CD19⁺EVs accelerate exhaustion and impair CD19-CAR T cells’ killing activity. A Experimental timeline. B Changes in viability and surface phenotype of CAR T cells cultured in presence of CD19⁺, CD19⁻ or CD19⁺PD-L1⁺ EVs and analyzed daily for 7 days. Data were normalized against T cells treated with corresponding EVs and presented as heat map of the mean of two experimental replicates from two independent experiments. C Representative histograms show the difference in proportion of CAR T cells expressing markers of functional exhaustion: CD57 (left), PD-1 (center), TIGIT (right). CAR T cells stained for corresponding markers were analyzed by flow cytometry on days 4–5. D Analysis of differentiation state of CAR-positive cells cultivated for 5 days in the presence of EVs.

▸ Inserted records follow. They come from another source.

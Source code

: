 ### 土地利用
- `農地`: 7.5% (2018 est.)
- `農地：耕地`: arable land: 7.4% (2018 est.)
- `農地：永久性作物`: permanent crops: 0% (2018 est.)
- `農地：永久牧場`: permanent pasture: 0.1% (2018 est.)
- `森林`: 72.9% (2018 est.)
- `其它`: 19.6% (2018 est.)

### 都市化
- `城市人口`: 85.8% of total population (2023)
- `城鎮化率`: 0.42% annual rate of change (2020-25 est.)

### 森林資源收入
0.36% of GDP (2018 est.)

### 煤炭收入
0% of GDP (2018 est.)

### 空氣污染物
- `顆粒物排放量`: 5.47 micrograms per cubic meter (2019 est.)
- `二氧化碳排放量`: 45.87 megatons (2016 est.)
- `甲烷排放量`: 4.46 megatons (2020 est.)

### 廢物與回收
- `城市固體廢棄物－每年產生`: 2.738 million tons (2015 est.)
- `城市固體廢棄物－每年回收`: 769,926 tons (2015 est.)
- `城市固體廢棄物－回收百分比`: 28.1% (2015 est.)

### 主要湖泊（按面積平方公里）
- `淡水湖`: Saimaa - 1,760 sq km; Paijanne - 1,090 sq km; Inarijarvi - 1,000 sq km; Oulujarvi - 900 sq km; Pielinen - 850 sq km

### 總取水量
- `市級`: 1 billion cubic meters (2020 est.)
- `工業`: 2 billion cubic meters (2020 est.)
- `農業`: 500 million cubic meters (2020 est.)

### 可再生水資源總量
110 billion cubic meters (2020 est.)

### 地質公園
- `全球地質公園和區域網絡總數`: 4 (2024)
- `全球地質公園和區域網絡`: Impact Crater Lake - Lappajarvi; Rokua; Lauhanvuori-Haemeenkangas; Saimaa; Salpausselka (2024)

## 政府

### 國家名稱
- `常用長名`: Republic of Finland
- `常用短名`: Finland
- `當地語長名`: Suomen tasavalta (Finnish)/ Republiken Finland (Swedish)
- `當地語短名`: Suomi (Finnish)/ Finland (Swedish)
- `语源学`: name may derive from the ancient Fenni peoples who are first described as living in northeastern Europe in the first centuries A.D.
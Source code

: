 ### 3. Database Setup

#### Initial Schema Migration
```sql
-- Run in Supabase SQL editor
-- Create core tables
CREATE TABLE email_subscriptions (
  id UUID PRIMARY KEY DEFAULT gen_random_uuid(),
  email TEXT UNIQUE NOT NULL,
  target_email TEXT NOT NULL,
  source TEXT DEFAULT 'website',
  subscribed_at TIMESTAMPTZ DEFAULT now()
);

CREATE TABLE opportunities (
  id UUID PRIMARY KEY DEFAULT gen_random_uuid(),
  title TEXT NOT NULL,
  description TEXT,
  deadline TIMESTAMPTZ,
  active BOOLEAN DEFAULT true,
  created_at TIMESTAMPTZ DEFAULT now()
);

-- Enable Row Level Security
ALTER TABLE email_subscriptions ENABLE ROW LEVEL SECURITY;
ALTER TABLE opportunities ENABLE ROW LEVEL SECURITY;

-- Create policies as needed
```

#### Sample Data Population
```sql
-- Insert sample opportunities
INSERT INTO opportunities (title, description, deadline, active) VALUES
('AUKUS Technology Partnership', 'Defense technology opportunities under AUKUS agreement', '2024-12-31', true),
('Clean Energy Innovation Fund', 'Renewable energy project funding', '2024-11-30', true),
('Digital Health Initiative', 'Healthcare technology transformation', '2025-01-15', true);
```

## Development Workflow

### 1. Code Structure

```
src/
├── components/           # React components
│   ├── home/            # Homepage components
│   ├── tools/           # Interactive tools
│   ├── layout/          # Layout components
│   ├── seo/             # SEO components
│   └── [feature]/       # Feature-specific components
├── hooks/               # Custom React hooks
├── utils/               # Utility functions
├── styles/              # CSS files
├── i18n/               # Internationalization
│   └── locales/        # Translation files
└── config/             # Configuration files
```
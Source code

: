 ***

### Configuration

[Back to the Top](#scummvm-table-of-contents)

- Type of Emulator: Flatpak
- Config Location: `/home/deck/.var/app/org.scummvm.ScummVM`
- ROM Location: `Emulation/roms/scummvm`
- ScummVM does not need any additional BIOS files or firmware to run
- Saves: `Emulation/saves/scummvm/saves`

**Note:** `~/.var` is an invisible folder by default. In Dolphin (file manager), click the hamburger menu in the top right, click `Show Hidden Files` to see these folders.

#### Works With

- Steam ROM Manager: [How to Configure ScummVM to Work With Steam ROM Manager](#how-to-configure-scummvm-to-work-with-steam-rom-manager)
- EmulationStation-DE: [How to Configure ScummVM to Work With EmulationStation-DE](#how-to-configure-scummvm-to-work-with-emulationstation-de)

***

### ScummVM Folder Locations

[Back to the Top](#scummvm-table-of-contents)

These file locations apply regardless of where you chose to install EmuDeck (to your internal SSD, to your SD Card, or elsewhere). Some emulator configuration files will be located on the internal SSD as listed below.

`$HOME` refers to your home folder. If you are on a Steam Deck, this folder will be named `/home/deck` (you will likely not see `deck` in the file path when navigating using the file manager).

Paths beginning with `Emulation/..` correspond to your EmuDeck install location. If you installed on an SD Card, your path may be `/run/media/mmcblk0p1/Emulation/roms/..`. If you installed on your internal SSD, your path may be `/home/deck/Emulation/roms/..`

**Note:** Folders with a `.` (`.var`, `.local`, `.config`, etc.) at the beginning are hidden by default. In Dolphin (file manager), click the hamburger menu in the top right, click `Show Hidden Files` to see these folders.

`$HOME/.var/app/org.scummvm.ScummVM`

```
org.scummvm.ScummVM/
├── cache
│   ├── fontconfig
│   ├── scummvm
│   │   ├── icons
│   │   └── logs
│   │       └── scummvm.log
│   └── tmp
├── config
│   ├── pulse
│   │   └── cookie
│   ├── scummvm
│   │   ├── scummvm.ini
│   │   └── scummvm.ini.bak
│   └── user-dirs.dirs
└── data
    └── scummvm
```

CD19-CAR T cells were stained with anti-CD62L and anti-CD45RA mAbs and CD19-FITC conjugate, analyzed by flow cytometry, and plotted as two-dimensional dot plots. CAR T cells incubated for 5 days in the absence of EVs served as negative control. E In vitro killing activity at different time points indicated in Fig. 3A of CD19-CAR T-cells cultured for 20 h with Nalm-6 cells at 1:16 E:T ratio in the presence of CD19⁺, CD19⁻, CD19⁺PDL-1⁺EVs or without EVs. Data are presented as the mean ± SD of four experimental replicates from at least two independent experiments. Statistical analysis was performed using one-way ANOVA with Tukey’s multiple comparison test.